Corriere del Mezzogiorno (Campania)
L’ASSENTE DETTA LEGGE A CHI RESTA
Nadia Terranova è una scrittrice che ha una voce forte e originale. L’ha definitivamente trovata in questo nuovo, denso romanzo, a tratti perfino disturbante come solo l’autentica letteratura sa essere. Addio fantasmi (Einaudi) è il frutto maturo di un percorso non solo narrativo, ma intellettuale nel senso più ampio.
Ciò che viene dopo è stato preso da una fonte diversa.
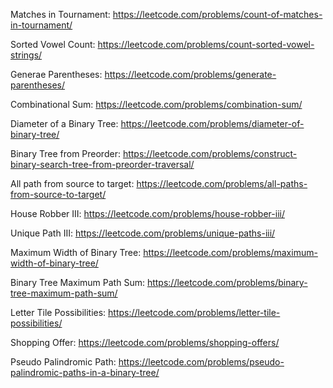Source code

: Matches in Tournament: https://leetcode.com/problems/count-of-matches-in-tournament/

Sorted Vowel Count: https://leetcode.com/problems/count-sorted-vowel-strings/

Generae Parentheses: https://leetcode.com/problems/generate-parentheses/

Combinational Sum: https://leetcode.com/problems/combination-sum/

Diameter of a Binary Tree: https://leetcode.com/problems/diameter-of-binary-tree/

Binary Tree from Preorder: https://leetcode.com/problems/construct-binary-search-tree-from-preorder-traversal/

All path from source to target: https://leetcode.com/problems/all-paths-from-source-to-target/

House Robber III: https://leetcode.com/problems/house-robber-iii/

Unique Path III: https://leetcode.com/problems/unique-paths-iii/

Maximum Width of Binary Tree: https://leetcode.com/problems/maximum-width-of-binary-tree/

Binary Tree Maximum Path Sum: https://leetcode.com/problems/binary-tree-maximum-path-sum/

Letter Tile Possibilities: https://leetcode.com/problems/letter-tile-possibilities/

Shopping Offer: https://leetcode.com/problems/shopping-offers/

Pseudo Palindromic Path: https://leetcode.com/problems/pseudo-palindromic-paths-in-a-binary-tree/
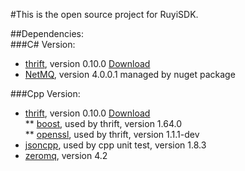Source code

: #This is the open source project for RuyiSDK.

##Dependencies:  
###C# Version:  
* [thrift](https://thrift.apache.org/), version 0.10.0 [Download](http://archive.apache.org/dist/thrift/0.10.0/)
* [NetMQ](https://netmq.readthedocs.io/en/latest/), version 4.0.0.1 managed by nuget package

###Cpp Version:  
* [thrift](https://thrift.apache.org/), version 0.10.0 [Download](http://archive.apache.org/dist/thrift/0.10.0/)   
** [boost](http://www.boost.org/), used by thrift, version 1.64.0   
** [openssl](https://www.openssl.org/), used by thrift, version 1.1.1-dev  
* [jsoncpp](https://github.com/open-source-parsers/jsoncpp), used by cpp unit test, version 1.8.3    
* [zeromq](http://zeromq.org/), version 4.2

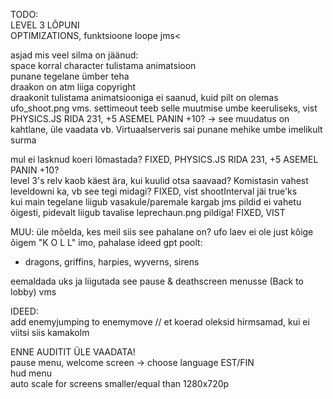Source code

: TODO:                        
LEVEL 3 LÕPUNI                                
OPTIMIZATIONS, funktsioone loope jms<   

asjad mis veel silma on jäänud:         
space korral character tulistama animatsioon                    
punane tegelane ümber teha                  
draakon on atm liiga copyright                      
draakonit tulistama animatsiooniga ei saanud, kuid pilt on olemas ufo_shoot.png vms. settimeout teeb selle muutmise umbe keeruliseks, vist                       
PHYSICS.JS RIDA 231, +5 ASEMEL PANIN +10? -> see muudatus on kahtlane, üle vaadata vb. Virtuaalserveris sai punane mehike umbe imelikult surma         

        
mul ei lasknud koeri lömastada?  FIXED, PHYSICS.JS RIDA 231, +5 ASEMEL PANIN +10?            
level 3's relv kaob käest ära, kui kuulid otsa saavaad? Komistasin vahest leveldowni ka, vb see tegi midagi? FIXED, vist shootInterval jäi true'ks                      
kui main tegelane liigub vasakule/paremale kargab jms pildid ei vahetu õigesti, pidevalt liigub tavalise leprechaun.png pildiga! FIXED, VIST         
                
MUU:
üle mõelda, kes meil siis see pahalane on? ufo laev ei ole just kõige õigem "K O L L" imo, pahalase ideed gpt poolt:         
- dragons, griffins, harpies, wyverns, sirens                               

eemaldada uks ja liigutada see pause & deathscreen menusse (Back to lobby) vms              

IDEED:           
add enemyjumping to enemymove // et koerad oleksid hirmsamad, kui ei viitsi siis kamakolm           
        

ENNE AUDITIT ÜLE VAADATA!               
pause menu, welcome screen -> choose language EST/FIN                           
hud menu                     
auto scale for screens smaller/equal than 1280x720p                     
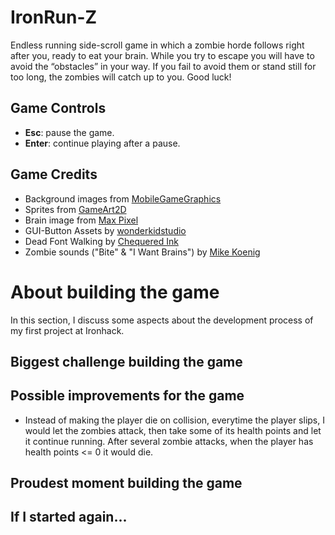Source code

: # IronRun-Z
Endless running side-scroll game in which a zombie horde follows right after you, ready to eat your brain. While you try to escape you will have to avoid the “obstacles” in your way. If you fail to avoid them or stand still for too long, the zombies will catch up to you. Good luck!
## Game Controls
* **Esc**: pause the game.
* **Enter**: continue playing after a pause.
## Game Credits
* Background images from [MobileGameGraphics](https://mobilegamegraphics.com/)
* Sprites from [GameArt2D](https://www.gameart2d.com/)
* Brain image from [Max Pixel](https://www.maxpixel.net/Head-Brain-Mind-Gray-Matter-Creativeness-Organ-2970173)
* GUI-Button Assets by [wonderkidstudio](https://wonderkidstudio.itch.io/gui-button-assets)
* Dead Font Walking by [Chequered Ink](https://www.fontspace.com/chequered-ink/dead-font-walking)
* Zombie sounds ("Bite" & "I Want Brains") by [Mike Koenig](http://soundbible.com/tags-zombie.html)
# About building the game
In this section, I discuss some aspects about the development process of my first project at Ironhack.
## Biggest challenge building the game
## Possible improvements for the game
* Instead of making the player die on collision, everytime the player slips, I would let the zombies attack, then take some of its health points and let it continue running. After several zombie attacks, when the player has health points <= 0 it would die.
## Proudest moment building the game
## If I started again...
Ripercorrendo la storia dell’abbandono subìto (il padre scompare una mattina legando per sempre, nella vita della figlia, la forma del dolore a quella precisa ora, destinata a non passare mai) la protagonista Ida ricompone i pezzi della propria vicenda esistenziale. Nel lungo riverbero dell’assenza paterna, Ida ha costruito negli anni una vicenda personale di inquietudini, di assenze da se stessa che a tratti ricordano la «smarginatura» descritta da Elena Ferrante, quello smarrire il proprio senso nel mondo e poi ritrovarlo attraverso le cose, gli oggetti, la profondità dei loro significati e la quotidianità salvifica. Il lutto di Ida e di sua madre non è mai stato elaborato fino in fondo perché—de martin iana mente—è mancato loro il necessario momento del «relato», ovvero il passaggio in cui la disperazione senza limiti si incanala in un rituale individuale e sociale che conduce a interiorizzare la perdita e a superare la crisi. Il morto di Addio fantasmi non c’è, è più fantasma che cadavere, forse non è nemmeno morto, non è dato saperlo. Eppure il suo nome e il suo ricordo diventano oggetto di un accanito e annoso evitamento da parte delle due donne, senza che peraltro si possa evitare la sofferenza legata alla scomparsa. Dopo ventitré anni Ida torna da Roma a Messina, la sua città, dove ha sperimentato il frantumarsi dell’universo familiare e dove la madre è rimasta a covare un malessere mai espresso fino in fondo. Il pretesto è la vendita della casa dell’infanzia, ma più ancora la giovane donna è spinta dal desiderio — o meglio, dalla necessità — di una pacificazione con il padre, con il mondo e soprattutto con se stessa. Le parole con cui Ida racconta la propria storia sono cariche di senso, brucianti. La lingua di Nadia Terranova è letteraria, compiuta, e il mondo che questa lingua inventa ricorda in certi tratti di struggente nostalgia quello dell’Anno della morte di Ricardo Reis, capolavoro di José Saramago. Da una città di mare a un’altra, tutto è racchiuso nella ricerca del senso delle cose e delle parole per dirlo.